From the first line down to the one containing "Se muestra la", reproduce the entries below exactly and leave out the pictures.

[[ Given data, beginning ]]

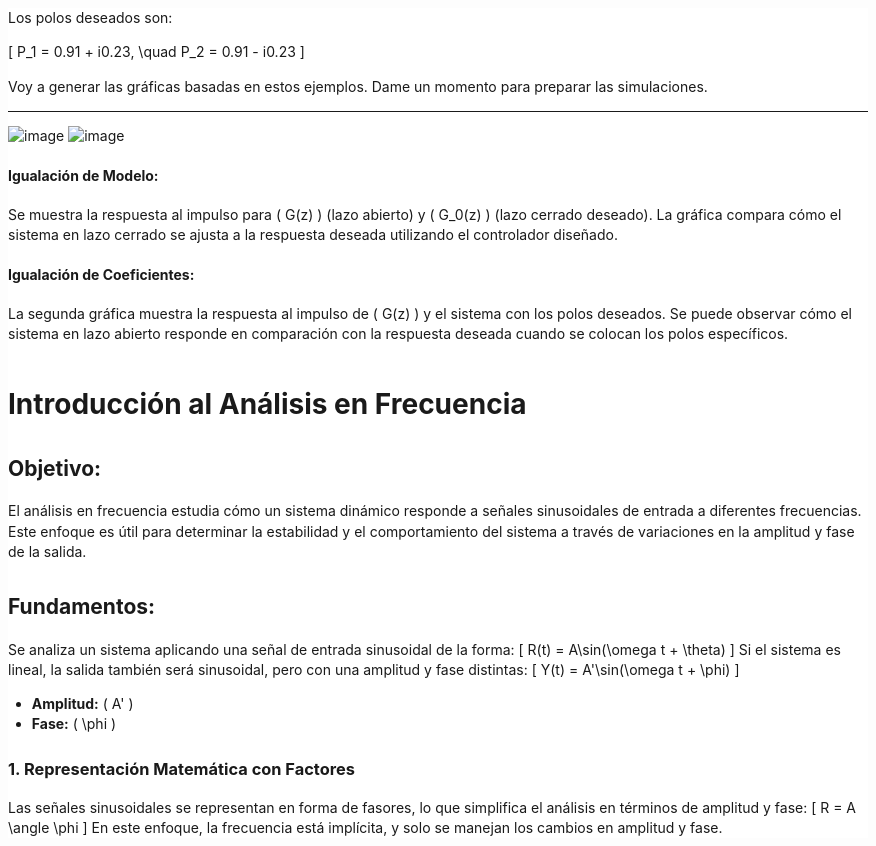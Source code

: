 Los polos deseados son:

\[
P_1 = 0.91 + i0.23, \quad P_2 = 0.91 - i0.23
\]

Voy a generar las gráficas basadas en estos ejemplos. Dame un momento para preparar las simulaciones.

---

![image](https://github.com/user-attachments/assets/88d4ec54-d5b8-4801-9044-a5ef1f05d14b)
![image](https://github.com/user-attachments/assets/a11d5b85-da07-4cc5-979a-084ace37d925)



#### Igualación de Modelo:

Se muestra la respuesta al impulso para \( G(z) \) (lazo abierto) y \( G_0(z) \) (lazo cerrado deseado). La gráfica compara cómo el sistema en lazo cerrado se ajusta a la respuesta deseada utilizando el controlador diseñado.

#### Igualación de Coeficientes:

La segunda gráfica muestra la respuesta al impulso de \( G(z) \) y el sistema con los polos deseados. Se puede observar cómo el sistema en lazo abierto responde en comparación con la respuesta deseada cuando se colocan los polos específicos.

# Introducción al Análisis en Frecuencia

## Objetivo:
El análisis en frecuencia estudia cómo un sistema dinámico responde a señales sinusoidales de entrada a diferentes frecuencias. Este enfoque es útil para determinar la estabilidad y el comportamiento del sistema a través de variaciones en la amplitud y fase de la salida.

## Fundamentos:
Se analiza un sistema aplicando una señal de entrada sinusoidal de la forma:
\[
R(t) = A\sin(\omega t + \theta)
\]
Si el sistema es lineal, la salida también será sinusoidal, pero con una amplitud y fase distintas:
\[
Y(t) = A'\sin(\omega t + \phi)
\]
- **Amplitud:** \( A' \)
- **Fase:** \( \phi \)

### 1. Representación Matemática con Factores
Las señales sinusoidales se representan en forma de fasores, lo que simplifica el análisis en términos de amplitud y fase:
\[
R = A \angle \phi
\]
En este enfoque, la frecuencia está implícita, y solo se manejan los cambios en amplitud y fase.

[[ Given data, end ]]

Answer to this exercise —
Source code

: Los polos deseados son:

\[
P_1 = 0.91 + i0.23, \quad P_2 = 0.91 - i0.23
\]

Voy a generar las gráficas basadas en estos ejemplos. Dame un momento para preparar las simulaciones.

---

![image](https://github.com/user-attachments/assets/88d4ec54-d5b8-4801-9044-a5ef1f05d14b)
![image](https://github.com/user-attachments/assets/a11d5b85-da07-4cc5-979a-084ace37d925)



#### Igualación de Modelo:

Se muestra la respuesta al impulso para \( G(z) \) (lazo abierto) y \( G_0(z) \) (lazo cerrado deseado). La gráfica compara cómo el sistema en lazo cerrado se ajusta a la respuesta deseada utilizando el controlador diseñado.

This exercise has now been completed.